MOSCOW, March 9 (Reuters) - Russian police inspected the Moscow office of PricewaterhouseCoopers (PwC) [PWC.UL] on Friday over back-tax claims and a criminal investigation into the auditors’ former client YUKOS YUKO.MM, a spokeswoman for PwC said.
“There are checks from the interior ministry to do with tax claims for 2002,” the spokeswoman said, adding PwC were accused of owing the Russian tax authorities around $11 million.
“The tax authorities did not recognise our expenses to do with paying for foreign experts’ services,” she said.

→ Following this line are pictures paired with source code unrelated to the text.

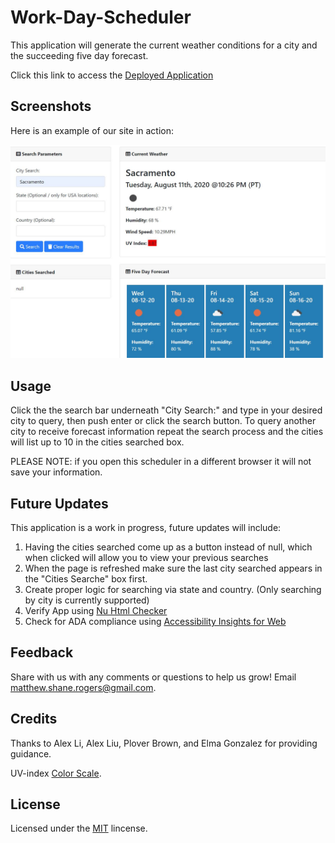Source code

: # Work-Day-Scheduler

This application will generate the current weather conditions for a city and the succeeding five day forecast. 

Click this link to access the [Deployed Application](https://rogers-development-services.github.io/Weather-Dashboard/)

## Screenshots

Here is an example of our site in action:

![alt text](https://raw.githubusercontent.com/Rogers-Development-Services/Weather-Dashboard/master/Assets/Images/Deployed%20Application.JPG "Application Img1")

## Usage 

Click the the search bar underneath "City Search:" and type in your desired city to query, then push enter or click the search button. To query another city to receive forecast information repeat the search process and the cities will list up to 10 in the cities searched box.

PLEASE NOTE: if you open this scheduler in a different browser it will not save your information.

## Future Updates

This application is a work in progress, future updates will include: 

1. Having the cities searched come up as a button instead of null, which when clicked will allow you to view your previous searches
2. When the page is refreshed make sure the last city searched appears in the "Cities Searche" box first.
3. Create proper logic for searching via state and country. (Only searching by city is currently supported)
4. Verify App using [Nu Html Checker](https://validator.w3.org/nu/) 
5. Check for ADA compliance using [Accessibility Insights for Web](https://accessibilityinsights.io/docs/en/web/overview)

## Feedback

Share with us with any comments or questions to help us grow! Email matthew.shane.rogers@gmail.com.

## Credits

Thanks to Alex Li, Alex Liu, Plover Brown, and Elma Gonzalez for providing guidance.

UV-index [Color Scale](https://en.wikipedia.org/wiki/Ultraviolet_index).

## License

Licensed under the [MIT](LICENSE.txt) lincense.
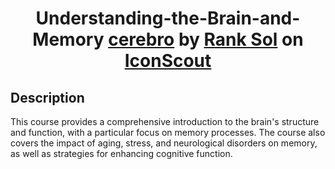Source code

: <h1 align="center">Understanding-the-Brain-and-Memory <a href="https://iconscout.com/icons/cerebro" class="text-underline font-size-sm" target="_blank">cerebro</a> by <a href="https://iconscout.com/es/contributors/promotion-king/:assets" class="text-underline font-size-sm">Rank Sol</a> on <a href="https://iconscout.com" class="text-underline font-size-sm">IconScout</a></h1>

## Description
This course provides a comprehensive introduction to the brain's structure and function, with a particular focus on memory processes. The course also covers the impact of aging, stress, and neurological disorders on memory, as well as strategies for enhancing cognitive function.

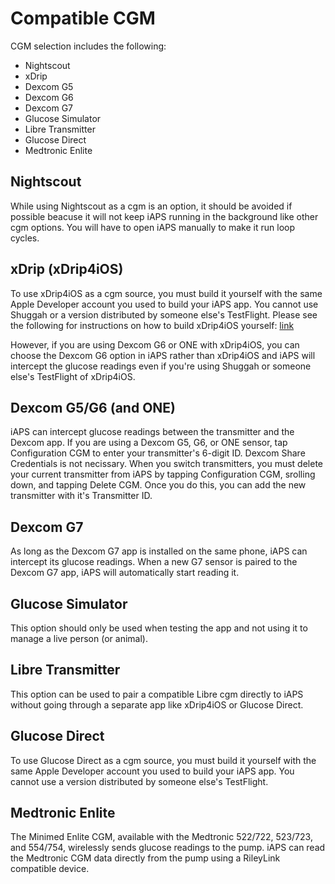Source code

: # Compatible CGM

CGM selection includes the following:
* Nightscout
* xDrip
* Dexcom G5
* Dexcom G6
* Dexcom G7
* Glucose Simulator
* Libre Transmitter
* Glucose Direct
* Medtronic Enlite

## Nightscout
While using Nightscout as a cgm is an option, it should be avoided if possible beacuse it will not keep iAPS running in the background like other cgm options. You will have to open iAPS manually to make it run loop cycles.

## xDrip (xDrip4iOS)
To use xDrip4iOS as a cgm source, you must build it yourself with the same Apple Developer account you used to build your iAPS app. You cannot use Shuggah or a version distributed by someone else's TestFlight. Please see the following for instructions on how to build xDrip4iOS yourself: [link](../../../operate/build.html#xdrip4ios-or-glucose-direct-as-cgm-source)

However, if you are using Dexcom G6 or ONE with xDrip4iOS, you can choose the Dexcom G6 option in iAPS rather than xDrip4iOS and iAPS will intercept the glucose readings even if you're using Shuggah or someone else's TestFlight of xDrip4iOS.

## Dexcom G5/G6 (and ONE)
iAPS can intercept glucose readings between the transmitter and the Dexcom app. If you are using a Dexcom G5, G6, or ONE sensor, tap Configuration CGM to enter your transmitter's 6-digit ID. Dexcom Share Credentials is not necissary. When you switch transmitters, you must delete your current transmitter from iAPS by tapping Configuration CGM, srolling down, and tapping Delete CGM. Once you do this, you can add the new transmitter with it's Transmitter ID.

## Dexcom G7
As long as the Dexcom G7 app is installed on the same phone, iAPS can intercept its glucose readings. When a new G7 sensor is paired to the Dexcom G7 app, iAPS will automatically start reading it.

## Glucose Simulator
This option should only be used when testing the app and not using it to manage a live person (or animal).

## Libre Transmitter
This option can be used to pair a compatible Libre cgm directly to iAPS without going through a separate app like xDrip4iOS or Glucose Direct.

## Glucose Direct
To use Glucose Direct as a cgm source, you must build it yourself with the same Apple Developer account you used to build your iAPS app. You cannot use a version distributed by someone else's TestFlight.

## Medtronic Enlite
The Minimed Enlite CGM, available with the Medtronic 522/722, 523/723, and 554/754, wirelessly sends glucose readings to the pump. iAPS can read the Medtronic CGM data directly from the pump using a RileyLink compatible device.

PwC denies it owes outstanding tax. The firm had lost three legal cases over the tax claims and intended to appeal to the Higher Arbitration Court, she added.
“The second inspection is by the Prosecutor-General’s office and is linked to the continuing criminal investigation into the activity of YUKOS,” the spokeswoman said.
No-one at the federal law enforcement authorities in Moscow could be reached for comment.
Last December, Russian tax authorities filed a suit against the local branch of PwC accusing it of producing a false audit for YUKOS, once Russia’s largest and most profitable oil firm.
Responding to that suit at the time, PwC said it acted strictly in line with Russian law and was ready to defend its position in court.
But the PwC spokeswoman said the checks on Friday were not related to the suit and that prosecutors were seeking data to help with their inquiry into YUKOS.
YUKOS’s main shareholder Mikhail Khodorkovsky is serving eight years in prison for fraud and tax evasion and his firm’s biggest assets have been auctioned off to pay off huge back tax demands.
Khodorkovsky says he and his firm are the targets of a Kremlin campaign to punish him for his political ambitions. Officials deny any political motive.
PwC audits the accounts of many major Russian oil and gas firms. In December, the firm said its clients were responsible for one-half of Russia’s overall gross domestic product.